[Start of section]
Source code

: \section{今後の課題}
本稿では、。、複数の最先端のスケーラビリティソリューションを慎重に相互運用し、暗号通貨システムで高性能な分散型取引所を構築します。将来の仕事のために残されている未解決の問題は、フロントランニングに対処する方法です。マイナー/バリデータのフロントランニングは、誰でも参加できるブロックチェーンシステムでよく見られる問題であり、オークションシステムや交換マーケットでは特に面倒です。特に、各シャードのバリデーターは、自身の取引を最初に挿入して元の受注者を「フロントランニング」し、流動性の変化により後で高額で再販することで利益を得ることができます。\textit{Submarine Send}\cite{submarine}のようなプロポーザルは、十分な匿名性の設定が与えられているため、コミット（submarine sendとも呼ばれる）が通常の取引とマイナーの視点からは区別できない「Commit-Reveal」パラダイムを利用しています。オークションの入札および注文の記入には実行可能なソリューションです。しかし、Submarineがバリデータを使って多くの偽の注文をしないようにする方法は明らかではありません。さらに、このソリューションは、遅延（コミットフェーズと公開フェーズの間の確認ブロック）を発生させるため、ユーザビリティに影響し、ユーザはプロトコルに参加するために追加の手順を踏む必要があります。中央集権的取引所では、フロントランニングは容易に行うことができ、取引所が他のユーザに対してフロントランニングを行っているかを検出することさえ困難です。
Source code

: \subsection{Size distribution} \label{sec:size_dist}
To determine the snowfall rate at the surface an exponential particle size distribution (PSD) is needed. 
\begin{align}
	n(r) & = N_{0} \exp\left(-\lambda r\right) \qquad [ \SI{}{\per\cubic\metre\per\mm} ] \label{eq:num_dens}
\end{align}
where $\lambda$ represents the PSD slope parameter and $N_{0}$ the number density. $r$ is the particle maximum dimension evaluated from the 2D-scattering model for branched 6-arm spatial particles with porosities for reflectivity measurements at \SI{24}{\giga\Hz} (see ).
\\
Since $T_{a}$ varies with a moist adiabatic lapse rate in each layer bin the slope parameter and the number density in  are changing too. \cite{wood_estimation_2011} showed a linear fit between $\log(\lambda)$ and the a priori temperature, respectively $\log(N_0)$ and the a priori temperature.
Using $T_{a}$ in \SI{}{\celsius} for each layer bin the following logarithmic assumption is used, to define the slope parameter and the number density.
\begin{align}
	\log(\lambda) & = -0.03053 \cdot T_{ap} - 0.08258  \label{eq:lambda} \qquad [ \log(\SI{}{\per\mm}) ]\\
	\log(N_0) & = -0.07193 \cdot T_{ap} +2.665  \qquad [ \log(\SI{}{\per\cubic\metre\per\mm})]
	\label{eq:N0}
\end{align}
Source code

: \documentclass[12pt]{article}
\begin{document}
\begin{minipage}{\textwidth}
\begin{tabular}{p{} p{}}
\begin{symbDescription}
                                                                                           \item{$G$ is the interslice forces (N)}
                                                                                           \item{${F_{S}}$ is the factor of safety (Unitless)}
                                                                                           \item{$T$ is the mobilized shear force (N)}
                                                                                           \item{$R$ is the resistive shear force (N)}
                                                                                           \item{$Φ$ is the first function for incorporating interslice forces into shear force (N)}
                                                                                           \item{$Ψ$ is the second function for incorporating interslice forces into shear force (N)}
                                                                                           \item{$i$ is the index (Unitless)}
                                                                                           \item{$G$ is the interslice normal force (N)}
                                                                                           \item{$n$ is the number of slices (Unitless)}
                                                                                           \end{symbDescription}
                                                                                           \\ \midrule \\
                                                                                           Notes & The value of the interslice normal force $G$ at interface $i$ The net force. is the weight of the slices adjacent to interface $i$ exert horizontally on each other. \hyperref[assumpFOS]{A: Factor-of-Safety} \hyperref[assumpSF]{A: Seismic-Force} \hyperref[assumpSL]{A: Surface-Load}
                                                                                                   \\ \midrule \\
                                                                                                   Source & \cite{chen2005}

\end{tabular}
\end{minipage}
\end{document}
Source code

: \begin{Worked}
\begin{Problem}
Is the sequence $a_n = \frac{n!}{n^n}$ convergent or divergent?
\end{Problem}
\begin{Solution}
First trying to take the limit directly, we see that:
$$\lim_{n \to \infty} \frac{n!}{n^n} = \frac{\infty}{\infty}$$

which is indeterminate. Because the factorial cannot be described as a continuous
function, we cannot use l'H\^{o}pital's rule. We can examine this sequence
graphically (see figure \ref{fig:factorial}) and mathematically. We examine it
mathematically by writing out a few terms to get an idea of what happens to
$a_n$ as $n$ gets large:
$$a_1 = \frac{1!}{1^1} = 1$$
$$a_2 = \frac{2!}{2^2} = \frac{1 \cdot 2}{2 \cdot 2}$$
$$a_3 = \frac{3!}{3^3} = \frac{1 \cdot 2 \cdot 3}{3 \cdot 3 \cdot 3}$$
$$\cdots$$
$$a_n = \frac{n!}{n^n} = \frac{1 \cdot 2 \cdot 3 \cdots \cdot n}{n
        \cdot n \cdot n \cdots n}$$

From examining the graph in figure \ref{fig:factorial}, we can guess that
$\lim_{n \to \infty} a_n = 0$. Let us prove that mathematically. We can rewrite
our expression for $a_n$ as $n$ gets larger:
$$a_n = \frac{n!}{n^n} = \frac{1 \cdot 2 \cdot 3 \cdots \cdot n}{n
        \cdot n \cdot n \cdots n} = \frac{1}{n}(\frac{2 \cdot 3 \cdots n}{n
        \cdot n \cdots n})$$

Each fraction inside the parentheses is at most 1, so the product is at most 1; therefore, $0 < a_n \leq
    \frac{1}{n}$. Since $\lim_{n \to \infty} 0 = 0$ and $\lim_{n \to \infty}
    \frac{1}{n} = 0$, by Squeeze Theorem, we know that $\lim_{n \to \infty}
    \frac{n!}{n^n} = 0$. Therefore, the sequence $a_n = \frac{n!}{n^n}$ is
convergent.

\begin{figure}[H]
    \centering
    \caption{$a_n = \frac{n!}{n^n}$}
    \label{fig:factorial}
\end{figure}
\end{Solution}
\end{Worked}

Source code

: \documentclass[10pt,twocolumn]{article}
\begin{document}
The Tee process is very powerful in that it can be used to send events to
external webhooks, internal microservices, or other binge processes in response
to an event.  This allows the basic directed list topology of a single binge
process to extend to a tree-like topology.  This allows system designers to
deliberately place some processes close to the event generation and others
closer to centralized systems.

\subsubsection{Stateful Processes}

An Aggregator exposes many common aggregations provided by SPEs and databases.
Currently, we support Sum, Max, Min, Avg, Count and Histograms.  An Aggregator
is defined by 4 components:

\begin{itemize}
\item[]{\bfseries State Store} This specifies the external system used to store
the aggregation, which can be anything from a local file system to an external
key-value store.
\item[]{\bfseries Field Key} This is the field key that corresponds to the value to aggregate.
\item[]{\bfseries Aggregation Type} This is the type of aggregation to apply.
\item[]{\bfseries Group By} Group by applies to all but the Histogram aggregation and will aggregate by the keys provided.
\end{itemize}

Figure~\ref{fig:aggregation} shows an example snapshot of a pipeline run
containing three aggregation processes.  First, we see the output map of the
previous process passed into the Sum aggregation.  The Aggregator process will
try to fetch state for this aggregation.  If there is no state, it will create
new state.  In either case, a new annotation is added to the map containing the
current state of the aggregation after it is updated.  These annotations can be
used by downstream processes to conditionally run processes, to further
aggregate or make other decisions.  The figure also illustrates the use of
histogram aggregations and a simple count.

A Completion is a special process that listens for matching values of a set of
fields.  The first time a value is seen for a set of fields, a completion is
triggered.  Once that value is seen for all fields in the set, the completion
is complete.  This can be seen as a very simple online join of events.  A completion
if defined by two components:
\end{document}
[End of section]
**PROBLEM DESCRIPTION**
Reproduce the listing above exactly, but only from its first line through the line holding "the interslice forces"; both of those lines are included.

**WRITTEN SOLUTION**
Source code

: \section{今後の課題}
本稿では、。、複数の最先端のスケーラビリティソリューションを慎重に相互運用し、暗号通貨システムで高性能な分散型取引所を構築します。将来の仕事のために残されている未解決の問題は、フロントランニングに対処する方法です。マイナー/バリデータのフロントランニングは、誰でも参加できるブロックチェーンシステムでよく見られる問題であり、オークションシステムや交換マーケットでは特に面倒です。特に、各シャードのバリデーターは、自身の取引を最初に挿入して元の受注者を「フロントランニング」し、流動性の変化により後で高額で再販することで利益を得ることができます。\textit{Submarine Send}\cite{submarine}のようなプロポーザルは、十分な匿名性の設定が与えられているため、コミット（submarine sendとも呼ばれる）が通常の取引とマイナーの視点からは区別できない「Commit-Reveal」パラダイムを利用しています。オークションの入札および注文の記入には実行可能なソリューションです。しかし、Submarineがバリデータを使って多くの偽の注文をしないようにする方法は明らかではありません。さらに、このソリューションは、遅延（コミットフェーズと公開フェーズの間の確認ブロック）を発生させるため、ユーザビリティに影響し、ユーザはプロトコルに参加するために追加の手順を踏む必要があります。中央集権的取引所では、フロントランニングは容易に行うことができ、取引所が他のユーザに対してフロントランニングを行っているかを検出することさえ困難です。
Source code

: \subsection{Size distribution} \label{sec:size_dist}
To determine the snowfall rate at the surface an exponential particle size distribution (PSD) is needed. 
\begin{align}
	n(r) & = N_{0} \exp\left(-\lambda r\right) \qquad [ \SI{}{\per\cubic\metre\per\mm} ] \label{eq:num_dens}
\end{align}
where $\lambda$ represents the PSD slope parameter and $N_{0}$ the number density. $r$ is the particle maximum dimension evaluated from the 2D-scattering model for branched 6-arm spatial particles with porosities for reflectivity measurements at \SI{24}{\giga\Hz} (see ).
\\
Since $T_{a}$ varies with a moist adiabatic lapse rate in each layer bin the slope parameter and the number density in  are changing too. \cite{wood_estimation_2011} showed a linear fit between $\log(\lambda)$ and the a priori temperature, respectively $\log(N_0)$ and the a priori temperature.
Using $T_{a}$ in \SI{}{\celsius} for each layer bin the following logarithmic assumption is used, to define the slope parameter and the number density.
\begin{align}
	\log(\lambda) & = -0.03053 \cdot T_{ap} - 0.08258  \label{eq:lambda} \qquad [ \log(\SI{}{\per\mm}) ]\\
	\log(N_0) & = -0.07193 \cdot T_{ap} +2.665  \qquad [ \log(\SI{}{\per\cubic\metre\per\mm})]
	\label{eq:N0}
\end{align}
Source code

: \documentclass[12pt]{article}
\begin{document}
\begin{minipage}{\textwidth}
\begin{tabular}{p{} p{}}
\begin{symbDescription}
                                                                                           \item{$G$ is the interslice forces (N)}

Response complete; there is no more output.